- Opening Delimiter -

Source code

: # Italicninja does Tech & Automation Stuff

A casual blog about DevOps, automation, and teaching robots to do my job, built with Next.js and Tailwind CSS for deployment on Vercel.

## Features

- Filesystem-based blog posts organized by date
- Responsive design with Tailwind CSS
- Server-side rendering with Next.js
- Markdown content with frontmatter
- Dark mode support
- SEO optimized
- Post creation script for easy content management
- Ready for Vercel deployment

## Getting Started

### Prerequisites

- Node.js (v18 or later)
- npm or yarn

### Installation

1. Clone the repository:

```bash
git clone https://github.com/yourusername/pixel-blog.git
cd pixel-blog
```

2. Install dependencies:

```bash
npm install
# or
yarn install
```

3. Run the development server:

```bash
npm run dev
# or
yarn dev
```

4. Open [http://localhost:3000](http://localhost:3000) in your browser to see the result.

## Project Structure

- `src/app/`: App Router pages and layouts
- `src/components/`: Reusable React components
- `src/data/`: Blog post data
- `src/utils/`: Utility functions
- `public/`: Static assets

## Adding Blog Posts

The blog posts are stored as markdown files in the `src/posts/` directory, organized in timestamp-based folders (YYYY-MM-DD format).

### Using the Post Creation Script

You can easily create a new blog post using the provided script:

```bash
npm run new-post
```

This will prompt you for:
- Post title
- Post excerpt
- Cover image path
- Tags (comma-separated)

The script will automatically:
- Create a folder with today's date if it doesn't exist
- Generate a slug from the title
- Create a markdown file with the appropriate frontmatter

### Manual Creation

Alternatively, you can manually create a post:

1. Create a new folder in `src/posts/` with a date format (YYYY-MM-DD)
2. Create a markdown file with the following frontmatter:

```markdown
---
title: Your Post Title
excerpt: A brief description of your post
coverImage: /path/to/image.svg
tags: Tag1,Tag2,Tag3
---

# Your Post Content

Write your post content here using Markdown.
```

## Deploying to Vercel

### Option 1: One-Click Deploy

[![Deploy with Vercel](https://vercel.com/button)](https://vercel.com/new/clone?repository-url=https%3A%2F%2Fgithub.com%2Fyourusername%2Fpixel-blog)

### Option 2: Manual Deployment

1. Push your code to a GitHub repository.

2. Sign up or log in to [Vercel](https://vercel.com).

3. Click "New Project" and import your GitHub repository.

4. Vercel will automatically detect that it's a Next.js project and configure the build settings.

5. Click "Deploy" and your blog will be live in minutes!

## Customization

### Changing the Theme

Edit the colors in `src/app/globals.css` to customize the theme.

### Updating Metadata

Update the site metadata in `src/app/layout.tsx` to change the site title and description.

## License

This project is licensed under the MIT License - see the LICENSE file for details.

- Closing Delimiter -
- Opening Delimiter -

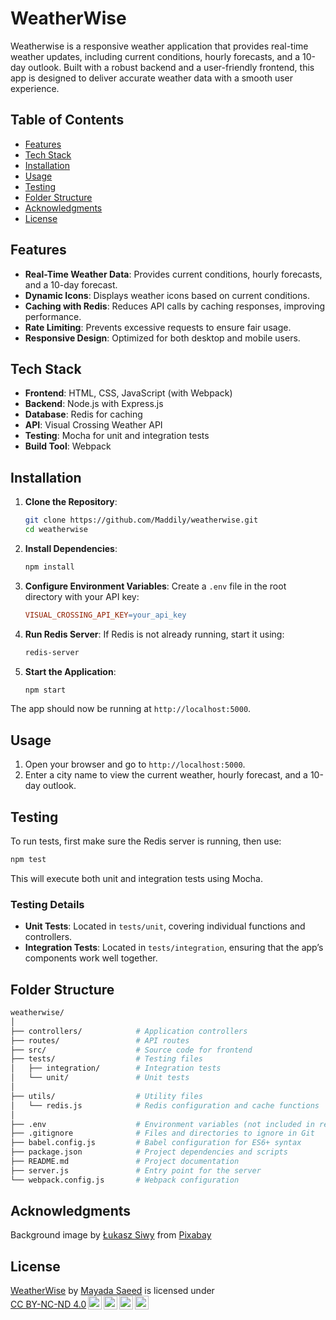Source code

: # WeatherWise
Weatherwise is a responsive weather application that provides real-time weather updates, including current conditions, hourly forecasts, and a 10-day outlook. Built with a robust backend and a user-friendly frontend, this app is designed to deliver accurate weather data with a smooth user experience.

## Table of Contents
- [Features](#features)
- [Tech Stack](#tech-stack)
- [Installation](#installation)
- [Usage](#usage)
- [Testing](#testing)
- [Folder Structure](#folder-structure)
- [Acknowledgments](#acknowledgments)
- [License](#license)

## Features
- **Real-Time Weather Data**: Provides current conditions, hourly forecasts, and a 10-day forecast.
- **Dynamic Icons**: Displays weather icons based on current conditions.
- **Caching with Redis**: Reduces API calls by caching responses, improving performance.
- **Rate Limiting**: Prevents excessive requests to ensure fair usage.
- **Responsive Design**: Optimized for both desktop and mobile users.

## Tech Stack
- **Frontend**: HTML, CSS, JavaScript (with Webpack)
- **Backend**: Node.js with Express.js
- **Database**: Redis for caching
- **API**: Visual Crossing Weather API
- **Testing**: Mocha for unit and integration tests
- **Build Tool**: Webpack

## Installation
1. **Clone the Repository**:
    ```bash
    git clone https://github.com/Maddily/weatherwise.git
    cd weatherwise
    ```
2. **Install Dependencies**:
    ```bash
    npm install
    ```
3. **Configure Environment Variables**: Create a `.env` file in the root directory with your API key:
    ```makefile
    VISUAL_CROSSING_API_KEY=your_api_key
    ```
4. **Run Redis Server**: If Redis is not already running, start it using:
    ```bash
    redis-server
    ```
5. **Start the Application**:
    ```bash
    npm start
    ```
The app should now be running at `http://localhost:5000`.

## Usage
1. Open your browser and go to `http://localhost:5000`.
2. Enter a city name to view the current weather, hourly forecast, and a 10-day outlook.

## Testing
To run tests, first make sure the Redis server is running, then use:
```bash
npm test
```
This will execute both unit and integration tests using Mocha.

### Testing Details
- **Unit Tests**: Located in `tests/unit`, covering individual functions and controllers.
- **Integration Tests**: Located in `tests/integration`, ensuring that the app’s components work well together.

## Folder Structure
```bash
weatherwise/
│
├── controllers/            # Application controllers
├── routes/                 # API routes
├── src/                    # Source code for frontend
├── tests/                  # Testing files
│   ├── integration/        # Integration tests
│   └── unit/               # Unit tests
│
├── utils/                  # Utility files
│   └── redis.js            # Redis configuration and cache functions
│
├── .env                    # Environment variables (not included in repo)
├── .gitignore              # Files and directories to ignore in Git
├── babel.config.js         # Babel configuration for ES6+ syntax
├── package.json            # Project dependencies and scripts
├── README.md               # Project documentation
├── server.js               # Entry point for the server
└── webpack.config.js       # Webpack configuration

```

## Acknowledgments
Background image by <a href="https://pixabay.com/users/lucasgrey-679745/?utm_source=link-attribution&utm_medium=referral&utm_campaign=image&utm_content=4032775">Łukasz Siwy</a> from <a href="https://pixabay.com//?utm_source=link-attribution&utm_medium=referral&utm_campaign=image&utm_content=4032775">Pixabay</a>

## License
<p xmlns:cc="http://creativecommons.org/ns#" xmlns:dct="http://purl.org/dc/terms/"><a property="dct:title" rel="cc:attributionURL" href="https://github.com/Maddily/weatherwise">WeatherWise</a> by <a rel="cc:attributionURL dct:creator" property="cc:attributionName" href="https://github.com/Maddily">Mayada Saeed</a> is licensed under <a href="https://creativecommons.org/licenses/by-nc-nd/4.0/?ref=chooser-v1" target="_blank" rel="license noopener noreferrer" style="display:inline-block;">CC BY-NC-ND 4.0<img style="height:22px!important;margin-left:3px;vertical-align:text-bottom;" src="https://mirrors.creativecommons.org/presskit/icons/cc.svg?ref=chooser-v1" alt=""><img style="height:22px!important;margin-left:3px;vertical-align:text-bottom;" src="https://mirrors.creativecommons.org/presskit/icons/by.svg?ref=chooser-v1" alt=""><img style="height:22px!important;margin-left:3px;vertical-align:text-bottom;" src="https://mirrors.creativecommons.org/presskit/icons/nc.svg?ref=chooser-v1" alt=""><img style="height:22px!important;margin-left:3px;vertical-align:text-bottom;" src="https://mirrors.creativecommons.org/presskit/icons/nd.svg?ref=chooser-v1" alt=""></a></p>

- Closing Delimiter -

:: Exercise goal ::
Everything above from the line containing "### Manual Creation" through the line containing "This project is" must be copied exactly. Nothing outside that range belongs in the answer.

:: Result for this exercise ::
### Manual Creation

Alternatively, you can manually create a post:

1. Create a new folder in `src/posts/` with a date format (YYYY-MM-DD)
2. Create a markdown file with the following frontmatter:

```markdown
---
title: Your Post Title
excerpt: A brief description of your post
coverImage: /path/to/image.svg
tags: Tag1,Tag2,Tag3
---

# Your Post Content

Write your post content here using Markdown.
```

## Deploying to Vercel

### Option 1: One-Click Deploy

[![Deploy with Vercel](https://vercel.com/button)](https://vercel.com/new/clone?repository-url=https%3A%2F%2Fgithub.com%2Fyourusername%2Fpixel-blog)

### Option 2: Manual Deployment

1. Push your code to a GitHub repository.

2. Sign up or log in to [Vercel](https://vercel.com).

3. Click "New Project" and import your GitHub repository.

4. Vercel will automatically detect that it's a Next.js project and configure the build settings.

5. Click "Deploy" and your blog will be live in minutes!

## Customization

### Changing the Theme

Edit the colors in `src/app/globals.css` to customize the theme.

### Updating Metadata

Update the site metadata in `src/app/layout.tsx` to change the site title and description.

## License

This project is licensed under the MIT License - see the LICENSE file for details.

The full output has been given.